It expected a moderately worse environment for the Indian banking sector in 2021 but headwinds will intensify should rising infections and follow-up measures to contain the virus further affect business and economic activity.
India’s active Covid-19 infections have been increasing at a rapid pace. New infections exceeded 100,000 a day in early April against 9,300 in mid-February.
Fitch forecasts India’s real GDP growth at 12.8 per cent for the financial year ending March 2022 (FY22). This incorporates expectations of a slowdown in 2Q21 due to the flare-up in new coronavirus cases but the rising pace of infections poses renewed risks to the forecast.
Over 80 per cent of the new infections are in six prominent states which combined account for roughly 45 per cent of total banking sector loans.
Any further disruption in economic activity in these states will pose a setback for fragile business sentiment, even though a stringent pan-India lockdown like the one in 2020 is unlikely.
The operating environment for banks will most likely remain challenging against this backdrop. This second wave could dent the sluggish recovery in consumer and corporate confidence, and further suppress banks’ prospects for new business.
There are also asset quality concerns since banks’ financial results are yet to fully factor in the first wave’s impact and the stringent 2020 lockdown due to the forbearances in place.
“We consider the micro, small and medium enterprises (MSMEs) and retail loans to be most at risk,” said Saswata Guha, Senior Director for Financial Institutions at Fitch Ratings.
“Retail loans have been performing better than our expectations but might see increased stress if renewed restrictions impinge further on individual incomes and savings. MSMEs, however, benefited from state-guaranteed refinancing schemes that prevented stressed exposures from souring.”
Private banks are more exposed to retail but also have much better earnings capacity, contingency reserves and core capitalisation to withstand stress on their portfolios.

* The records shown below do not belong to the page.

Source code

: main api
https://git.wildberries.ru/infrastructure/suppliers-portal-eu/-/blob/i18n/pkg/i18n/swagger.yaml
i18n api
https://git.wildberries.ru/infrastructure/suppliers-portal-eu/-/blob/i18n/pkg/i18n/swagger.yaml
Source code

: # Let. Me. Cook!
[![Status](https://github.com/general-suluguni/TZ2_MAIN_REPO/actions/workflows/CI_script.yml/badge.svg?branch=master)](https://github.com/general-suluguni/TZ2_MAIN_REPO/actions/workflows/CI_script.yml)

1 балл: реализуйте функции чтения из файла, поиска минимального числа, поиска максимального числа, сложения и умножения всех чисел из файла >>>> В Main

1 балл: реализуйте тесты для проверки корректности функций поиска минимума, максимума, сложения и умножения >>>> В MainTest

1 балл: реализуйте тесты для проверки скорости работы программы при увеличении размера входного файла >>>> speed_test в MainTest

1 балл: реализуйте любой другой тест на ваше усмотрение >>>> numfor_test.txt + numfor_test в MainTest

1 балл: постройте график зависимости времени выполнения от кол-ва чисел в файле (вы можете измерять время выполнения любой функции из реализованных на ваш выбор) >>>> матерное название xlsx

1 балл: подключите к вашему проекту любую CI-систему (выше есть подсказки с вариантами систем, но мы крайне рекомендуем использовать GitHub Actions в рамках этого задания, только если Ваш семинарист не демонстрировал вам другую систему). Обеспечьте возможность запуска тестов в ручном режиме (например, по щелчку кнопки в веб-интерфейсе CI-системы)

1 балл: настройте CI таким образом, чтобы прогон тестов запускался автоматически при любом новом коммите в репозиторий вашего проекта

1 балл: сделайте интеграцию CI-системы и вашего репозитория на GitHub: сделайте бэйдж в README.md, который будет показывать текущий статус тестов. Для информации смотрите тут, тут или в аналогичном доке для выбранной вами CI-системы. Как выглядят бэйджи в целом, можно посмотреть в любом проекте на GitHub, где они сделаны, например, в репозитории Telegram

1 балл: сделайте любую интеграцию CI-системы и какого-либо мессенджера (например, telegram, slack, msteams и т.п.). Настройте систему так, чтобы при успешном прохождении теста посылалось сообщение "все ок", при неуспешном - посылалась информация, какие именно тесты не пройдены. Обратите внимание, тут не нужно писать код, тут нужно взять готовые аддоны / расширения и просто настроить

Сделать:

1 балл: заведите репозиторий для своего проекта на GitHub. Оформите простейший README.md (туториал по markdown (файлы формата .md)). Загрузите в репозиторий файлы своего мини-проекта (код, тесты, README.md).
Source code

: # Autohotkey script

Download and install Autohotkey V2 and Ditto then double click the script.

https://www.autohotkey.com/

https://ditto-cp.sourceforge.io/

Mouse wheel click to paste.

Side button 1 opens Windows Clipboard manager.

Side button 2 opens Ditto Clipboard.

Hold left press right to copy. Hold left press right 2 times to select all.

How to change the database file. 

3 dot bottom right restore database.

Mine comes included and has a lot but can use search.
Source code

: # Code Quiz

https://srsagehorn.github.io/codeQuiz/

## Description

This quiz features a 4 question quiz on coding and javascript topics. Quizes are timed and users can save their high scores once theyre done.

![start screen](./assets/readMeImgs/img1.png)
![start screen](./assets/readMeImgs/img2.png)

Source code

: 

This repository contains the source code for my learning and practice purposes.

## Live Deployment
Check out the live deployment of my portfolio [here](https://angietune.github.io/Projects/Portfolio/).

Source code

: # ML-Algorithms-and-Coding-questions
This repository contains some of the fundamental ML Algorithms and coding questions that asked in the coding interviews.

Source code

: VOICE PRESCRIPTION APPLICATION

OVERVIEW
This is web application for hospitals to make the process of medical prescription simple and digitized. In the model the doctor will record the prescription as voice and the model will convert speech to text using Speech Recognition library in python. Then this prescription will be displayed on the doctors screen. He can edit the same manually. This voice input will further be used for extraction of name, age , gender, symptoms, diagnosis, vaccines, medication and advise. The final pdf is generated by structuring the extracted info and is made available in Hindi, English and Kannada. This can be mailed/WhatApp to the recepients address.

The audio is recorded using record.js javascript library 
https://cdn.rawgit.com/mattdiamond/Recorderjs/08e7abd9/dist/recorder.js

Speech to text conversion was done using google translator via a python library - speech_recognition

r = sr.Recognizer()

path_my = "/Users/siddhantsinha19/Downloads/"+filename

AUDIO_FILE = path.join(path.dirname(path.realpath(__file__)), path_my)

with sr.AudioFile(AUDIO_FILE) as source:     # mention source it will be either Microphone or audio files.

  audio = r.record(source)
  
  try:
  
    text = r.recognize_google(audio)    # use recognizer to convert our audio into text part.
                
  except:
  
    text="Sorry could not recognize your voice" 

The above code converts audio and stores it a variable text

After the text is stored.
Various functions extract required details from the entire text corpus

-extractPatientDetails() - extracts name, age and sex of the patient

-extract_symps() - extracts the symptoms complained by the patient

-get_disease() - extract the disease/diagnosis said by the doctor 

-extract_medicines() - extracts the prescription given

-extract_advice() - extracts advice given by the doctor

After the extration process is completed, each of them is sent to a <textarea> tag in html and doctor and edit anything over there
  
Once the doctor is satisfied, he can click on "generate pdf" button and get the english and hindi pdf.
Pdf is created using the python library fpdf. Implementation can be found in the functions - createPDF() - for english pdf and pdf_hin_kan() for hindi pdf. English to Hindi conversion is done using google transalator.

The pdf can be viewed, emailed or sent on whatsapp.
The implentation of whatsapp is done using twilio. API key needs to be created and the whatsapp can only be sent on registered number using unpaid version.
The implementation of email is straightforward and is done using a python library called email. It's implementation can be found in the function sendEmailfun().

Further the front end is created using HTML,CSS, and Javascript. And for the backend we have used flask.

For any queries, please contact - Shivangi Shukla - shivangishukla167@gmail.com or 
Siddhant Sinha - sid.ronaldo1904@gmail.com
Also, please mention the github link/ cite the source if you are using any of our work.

In contrast, state-owned banks remain more vulnerable as their prevailing weak asset quality and greater participation in relief measures are not commensurate with their limited loss-absorption buffers.
The extension of the MSME refinancing scheme until June 30 will alleviate short-term pain but potentially add to the sector’s exposure to stressed MSMEs, which was around 8.5 per cent of loans (9M FY21).
“Nevertheless, we believe the second wave could have a more modest impact than the initial wave on our assessment of the operating environment in India, based on global examples of residents and economies adjusting their activities — including much less stringent and more localised restrictions than last year,” said Guha.
The government’s more accommodative fiscal stance may also mitigate some short-term growth pressures. However, inoculating India’s large population in a fast and effective way will be important to avoid repeated disruptions.
Fitch said a speedy economic recovery is critical for the sector to rebound even though it expects a challenging landscape for Indian banks in 2021.